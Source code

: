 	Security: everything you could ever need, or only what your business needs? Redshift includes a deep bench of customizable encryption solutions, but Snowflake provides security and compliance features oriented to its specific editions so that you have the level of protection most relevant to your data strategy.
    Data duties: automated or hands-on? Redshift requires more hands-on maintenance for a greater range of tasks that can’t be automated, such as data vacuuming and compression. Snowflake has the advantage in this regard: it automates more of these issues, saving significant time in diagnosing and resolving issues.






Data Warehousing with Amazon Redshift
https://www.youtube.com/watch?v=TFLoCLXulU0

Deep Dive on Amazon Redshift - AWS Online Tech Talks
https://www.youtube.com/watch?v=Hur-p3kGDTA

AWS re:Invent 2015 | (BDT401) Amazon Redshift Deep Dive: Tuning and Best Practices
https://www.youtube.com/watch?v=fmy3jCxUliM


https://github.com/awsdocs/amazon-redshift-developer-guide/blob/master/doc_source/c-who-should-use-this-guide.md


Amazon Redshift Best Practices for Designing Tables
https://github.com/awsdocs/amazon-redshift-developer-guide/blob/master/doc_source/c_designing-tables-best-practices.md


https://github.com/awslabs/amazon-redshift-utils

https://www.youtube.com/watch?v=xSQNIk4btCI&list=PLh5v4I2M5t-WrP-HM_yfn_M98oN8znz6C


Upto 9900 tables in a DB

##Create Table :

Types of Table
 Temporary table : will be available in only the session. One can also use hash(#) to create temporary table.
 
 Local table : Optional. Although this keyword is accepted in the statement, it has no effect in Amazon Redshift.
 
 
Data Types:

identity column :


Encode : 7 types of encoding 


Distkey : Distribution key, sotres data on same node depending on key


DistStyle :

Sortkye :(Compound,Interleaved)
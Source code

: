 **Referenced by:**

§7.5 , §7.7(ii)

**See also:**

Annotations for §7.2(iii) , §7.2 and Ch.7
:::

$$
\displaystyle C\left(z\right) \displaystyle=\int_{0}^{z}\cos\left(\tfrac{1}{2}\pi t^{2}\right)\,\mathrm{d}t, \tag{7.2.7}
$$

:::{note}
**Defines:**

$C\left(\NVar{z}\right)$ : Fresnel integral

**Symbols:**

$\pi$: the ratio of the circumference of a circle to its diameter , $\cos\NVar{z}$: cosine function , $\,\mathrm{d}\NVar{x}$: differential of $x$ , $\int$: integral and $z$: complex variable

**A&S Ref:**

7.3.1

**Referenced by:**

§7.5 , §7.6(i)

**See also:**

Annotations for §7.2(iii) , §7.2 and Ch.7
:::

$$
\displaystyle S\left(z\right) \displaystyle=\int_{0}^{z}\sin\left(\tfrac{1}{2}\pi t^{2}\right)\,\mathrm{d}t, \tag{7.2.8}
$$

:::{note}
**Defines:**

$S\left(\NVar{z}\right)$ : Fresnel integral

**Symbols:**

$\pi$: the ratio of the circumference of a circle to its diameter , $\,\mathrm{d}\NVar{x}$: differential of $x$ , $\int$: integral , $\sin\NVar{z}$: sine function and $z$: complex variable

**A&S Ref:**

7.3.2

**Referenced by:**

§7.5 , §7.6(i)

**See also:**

======

- [About this task]:
What you should produce is an exact restatement of all the material.

- [Response below]:
Source code

: 	Security: everything you could ever need, or only what your business needs? Redshift includes a deep bench of customizable encryption solutions, but Snowflake provides security and compliance features oriented to its specific editions so that you have the level of protection most relevant to your data strategy.
    Data duties: automated or hands-on? Redshift requires more hands-on maintenance for a greater range of tasks that can’t be automated, such as data vacuuming and compression. Snowflake has the advantage in this regard: it automates more of these issues, saving significant time in diagnosing and resolving issues.






Data Warehousing with Amazon Redshift
https://www.youtube.com/watch?v=TFLoCLXulU0

Deep Dive on Amazon Redshift - AWS Online Tech Talks
https://www.youtube.com/watch?v=Hur-p3kGDTA

AWS re:Invent 2015 | (BDT401) Amazon Redshift Deep Dive: Tuning and Best Practices
https://www.youtube.com/watch?v=fmy3jCxUliM


https://github.com/awsdocs/amazon-redshift-developer-guide/blob/master/doc_source/c-who-should-use-this-guide.md


Amazon Redshift Best Practices for Designing Tables
https://github.com/awsdocs/amazon-redshift-developer-guide/blob/master/doc_source/c_designing-tables-best-practices.md


https://github.com/awslabs/amazon-redshift-utils

https://www.youtube.com/watch?v=xSQNIk4btCI&list=PLh5v4I2M5t-WrP-HM_yfn_M98oN8znz6C


Upto 9900 tables in a DB

##Create Table :

Types of Table
 Temporary table : will be available in only the session. One can also use hash(#) to create temporary table.
 
 Local table : Optional. Although this keyword is accepted in the statement, it has no effect in Amazon Redshift.
 
 
Data Types:

identity column :


Encode : 7 types of encoding 


Distkey : Distribution key, sotres data on same node depending on key


DistStyle :

Sortkye :(Compound,Interleaved)
Source code

: **Referenced by:**

§7.5 , §7.7(ii)

**See also:**

Annotations for §7.2(iii) , §7.2 and Ch.7
:::

$$
\displaystyle C\left(z\right) \displaystyle=\int_{0}^{z}\cos\left(\tfrac{1}{2}\pi t^{2}\right)\,\mathrm{d}t, \tag{7.2.7}
$$

:::{note}
**Defines:**

$C\left(\NVar{z}\right)$ : Fresnel integral

**Symbols:**

$\pi$: the ratio of the circumference of a circle to its diameter , $\cos\NVar{z}$: cosine function , $\,\mathrm{d}\NVar{x}$: differential of $x$ , $\int$: integral and $z$: complex variable

**A&S Ref:**

7.3.1

**Referenced by:**

§7.5 , §7.6(i)

**See also:**

Annotations for §7.2(iii) , §7.2 and Ch.7
:::

$$
\displaystyle S\left(z\right) \displaystyle=\int_{0}^{z}\sin\left(\tfrac{1}{2}\pi t^{2}\right)\,\mathrm{d}t, \tag{7.2.8}
$$

:::{note}
**Defines:**

$S\left(\NVar{z}\right)$ : Fresnel integral

**Symbols:**

$\pi$: the ratio of the circumference of a circle to its diameter , $\,\mathrm{d}\NVar{x}$: differential of $x$ , $\int$: integral , $\sin\NVar{z}$: sine function and $z$: complex variable

**A&S Ref:**

7.3.2

**Referenced by:**

§7.5 , §7.6(i)

**See also:**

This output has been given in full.